OTTAWA – Jack Layton needs to clarify the statement made by his "star" candidate Michael Byers yesterday that the NDP plans to “shut down the tar sands,” one of the largest drivers of economic activity in Canada.
Speaking at an all-candidates debate in Vancouver Centre, Mr. Byers said:
“We have to do something to address the climate change crisis; we need to do so now. We need to go after the big polluters; we need to shut the tar sands down.” (CBC The National, September 25, 2008)
Instead of retracting his statement, Mr. Byers stood firm that the NDP has its eyes on shutting down the oil sands stating, “I believe that the tar sands would phase themselves out if we actually reduced the massive government subventions of those processes.” (CBC The National, September 25, 2008).

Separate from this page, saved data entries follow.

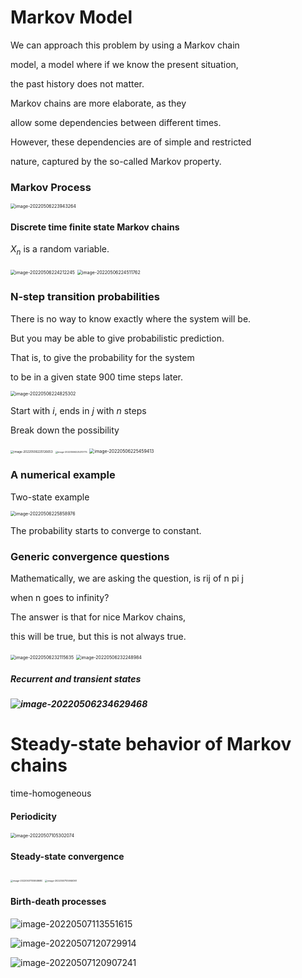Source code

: # Markov Model

We can approach this problem by using a Markov chain

model, a model where if we know the present situation,

the past history does not matter.



Markov chains are more elaborate, as they

allow some dependencies between different times.

However, these dependencies are of simple and restricted

nature, captured by the so-called Markov property.



### Markov Process

<img src="https://ik.imagekit.io/haochen/Typora/image-20220506223943264.png" alt="image-20220506223943264" style="zoom:50%;" />

#### Discrete time finite state Markov chains

$X_n$ is a random variable.

<img src="https://ik.imagekit.io/haochen/Typora/image-20220506224212245.png" alt="image-20220506224212245" style="zoom:50%;" />



<img src="https://ik.imagekit.io/haochen/Typora/image-20220506224511762.png" alt="image-20220506224511762" style="zoom:50%;" />

### N-step transition probabilities

There is no way to know exactly where the system will be.

But you may be able to give probabilistic prediction.

That is, to give the probability for the system

to be in a given state 900 time steps later.



<img src="https://ik.imagekit.io/haochen/Typora/image-20220506224825302.png" alt="image-20220506224825302" style="zoom:50%;" />



Start with $i$, ends in $j$ with $n$ steps

Break down the possibility

<img src="https://ik.imagekit.io/haochen/Typora/image-20220506225126653.png" alt="image-20220506225126653" style="zoom:33%;" />

<img src="https://ik.imagekit.io/haochen/Typora/image-20220506225213775.png" alt="image-20220506225213775" style="zoom: 25%;" />

<img src="https://ik.imagekit.io/haochen/Typora/image-20220506225459413.png" alt="image-20220506225459413" style="zoom:50%;" />

### A numerical example

Two-state example

<img src="https://ik.imagekit.io/haochen/Typora/image-20220506225858976.png" alt="image-20220506225858976" style="zoom:50%;" />

The probability starts to converge to constant.

### Generic convergence questions

Mathematically, we are asking the question, is rij of n pi j

when n goes to infinity?

The answer is that for nice Markov chains,

this will be true, but this is not always true.

<img src="https://ik.imagekit.io/haochen/Typora/image-20220506232115635.png" alt="image-20220506232115635" style="zoom:50%;" />

<img src="https://ik.imagekit.io/haochen/Typora/image-20220506232248984.png" alt="image-20220506232248984" style="zoom:50%;" />

##### Recurrent and transient states

##### ![image-20220506234629468](https://ik.imagekit.io/haochen/Typora/image-20220506234629468.png)

# Steady-state behavior of Markov chains

time-homogeneous

#### Periodicity

<img src="https://ik.imagekit.io/haochen/Typora/image-20220507105302074.png" alt="image-20220507105302074" style="zoom:50%;" />

#### Steady-state convergence

<img src="https://ik.imagekit.io/haochen/Typora/image-20220507105848680.png" alt="image-20220507105848680" style="zoom:25%;" />

<img src="https://ik.imagekit.io/haochen/Typora/image-20220507105946361.png" alt="image-20220507105946361" style="zoom:25%;" />

#### Birth-death processes

![image-20220507113551615](https://ik.imagekit.io/haochen/Typora/image-20220507113551615.png)

![image-20220507120729914](https://ik.imagekit.io/haochen/Typora/image-20220507120729914.png)

![image-20220507120907241](https://ik.imagekit.io/haochen/Typora/image-20220507120907241.png)













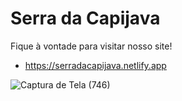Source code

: # Serra da Capijava

Fique à vontade para visitar nosso site!<br>

- https://serradacapijava.netlify.app<br>

![Captura de Tela (746)](https://user-images.githubusercontent.com/95101635/204115647-7d4d307a-2e22-4931-a9e2-ddc5bbea5138.png)
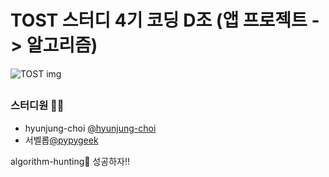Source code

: # TOST 스터디 4기 코딩 D조 (앱 프로젝트 -> 알고리즘)
![TOST img](https://cdn.imweb.me/thumbnail/20220409/38dbf19ffd34d.png)

##
### 스터디원 👩‍💻
- hyunjung-choi [@hyunjung-choi](https://github.com/hyunjung-choi) 
- 서벨롭[@pypygeek](https://github.com/pypygeek)

 algorithm-hunting🎯 성공하자!! 
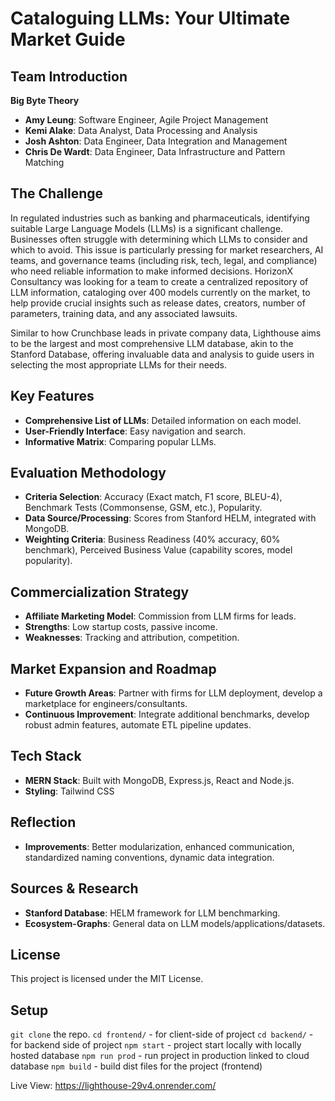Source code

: # Cataloguing LLMs: Your Ultimate Market Guide

## Team Introduction
**Big Byte Theory**  
- **Amy Leung**: Software Engineer, Agile Project Management  
- **Kemi Alake**: Data Analyst, Data Processing and Analysis  
- **Josh Ashton**: Data Engineer, Data Integration and Management  
- **Chris De Wardt**: Data Engineer, Data Infrastructure and Pattern Matching  

## The Challenge
In regulated industries such as banking and pharmaceuticals, identifying suitable Large Language Models (LLMs) is a significant challenge. Businesses often struggle with determining which LLMs to consider and which to avoid. This issue is particularly pressing for market researchers, AI teams, and governance teams (including risk, tech, legal, and compliance) who need reliable information to make informed decisions. HorizonX Consultancy was looking for a team to create a centralized repository of LLM information, cataloging over 400 models currently on the market, to help provide crucial insights such as release dates, creators, number of parameters, training data, and any associated lawsuits. 

Similar to how Crunchbase leads in private company data, Lighthouse aims to be the largest and most comprehensive LLM database, akin to the Stanford Database, offering invaluable data and analysis to guide users in selecting the most appropriate LLMs for their needs.

## Key Features
- **Comprehensive List of LLMs**: Detailed information on each model.
- **User-Friendly Interface**: Easy navigation and search.
- **Informative Matrix**: Comparing popular LLMs.

## Evaluation Methodology
- **Criteria Selection**: Accuracy (Exact match, F1 score, BLEU-4), Benchmark Tests (Commonsense, GSM, etc.), Popularity.
- **Data Source/Processing**: Scores from Stanford HELM, integrated with MongoDB.
- **Weighting Criteria**: Business Readiness (40% accuracy, 60% benchmark), Perceived Business Value (capability scores, model popularity).

## Commercialization Strategy
- **Affiliate Marketing Model**: Commission from LLM firms for leads.
- **Strengths**: Low startup costs, passive income.
- **Weaknesses**: Tracking and attribution, competition.

## Market Expansion and Roadmap
- **Future Growth Areas**: Partner with firms for LLM deployment, develop a marketplace for engineers/consultants.
- **Continuous Improvement**: Integrate additional benchmarks, develop robust admin features, automate ETL pipeline updates.

## Tech Stack
- **MERN Stack**: Built with MongoDB, Express.js, React and Node.js.
- **Styling**: Tailwind CSS

## Reflection
- **Improvements**: Better modularization, enhanced communication, standardized naming conventions, dynamic data integration.

## Sources & Research
- **Stanford Database**: HELM framework for LLM benchmarking.
- **Ecosystem-Graphs**: General data on LLM models/applications/datasets.

## License
This project is licensed under the MIT License.

## Setup
`git clone` the repo.
`cd frontend/` - for client-side of project
`cd backend/` - for backend side of project
`npm start` - project start locally with locally hosted database
`npm run prod` - run project in production linked to cloud database
`npm build` - build dist files for the project (frontend)

Live View: https://lighthouse-29v4.onrender.com/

Approximately 145,000 Canadians are employed in the mining and oil and gas extraction industry in Alberta. Thousands more work in the services sector that supports energy exploration and production. This kind of naive rhetoric that underpins the desire to put this industry out of work is just another example of disastrous NDP economic policy.
Ironically, it was Mr. Byers, who less than a year ago, chastised Prime Minister Stephen Harper as being the real “small man of humanity” for his resistance to implementing a carbon tax—a lesson that that somehow Jack Layton failed to learn:
“At the same time, Harper argues that a carbon tax and other market-based measures for curbing emissions would somehow damage the Canadian economy. But Norway, a major oil and gas exporter, introduced a carbon tax in 1991 and has seen its economy grow faster than Canada's ever since.” (Toronto Star, December 3, 2007)
On one hand, Canadians have Mr. Harper advocating for an unrestricted and rapid development of the oil sands, and on the other hand, Mr. Layton’s plan is to put hundreds of thousands of Canadians out of work as a result of this unrealistic ideology.
The Liberal Party is striking the right balance with our policy on the oil sands. We will immediately end the special tax treatment for oil sands development which can no longer be justified in an era where the development technology is now proven, oil is worth over $100 a barrel and the profits in the sector measure into the billions. Instead, we will provide the necessary tax incentives to oil companies to invest in technologies that reduce their greenhouse gas emissions and make them more energy efficient.
We will also introduce a price on carbon that will mobilize companies to move to low-carbon, less polluting practices in order to develop sustainably and drive competitiveness.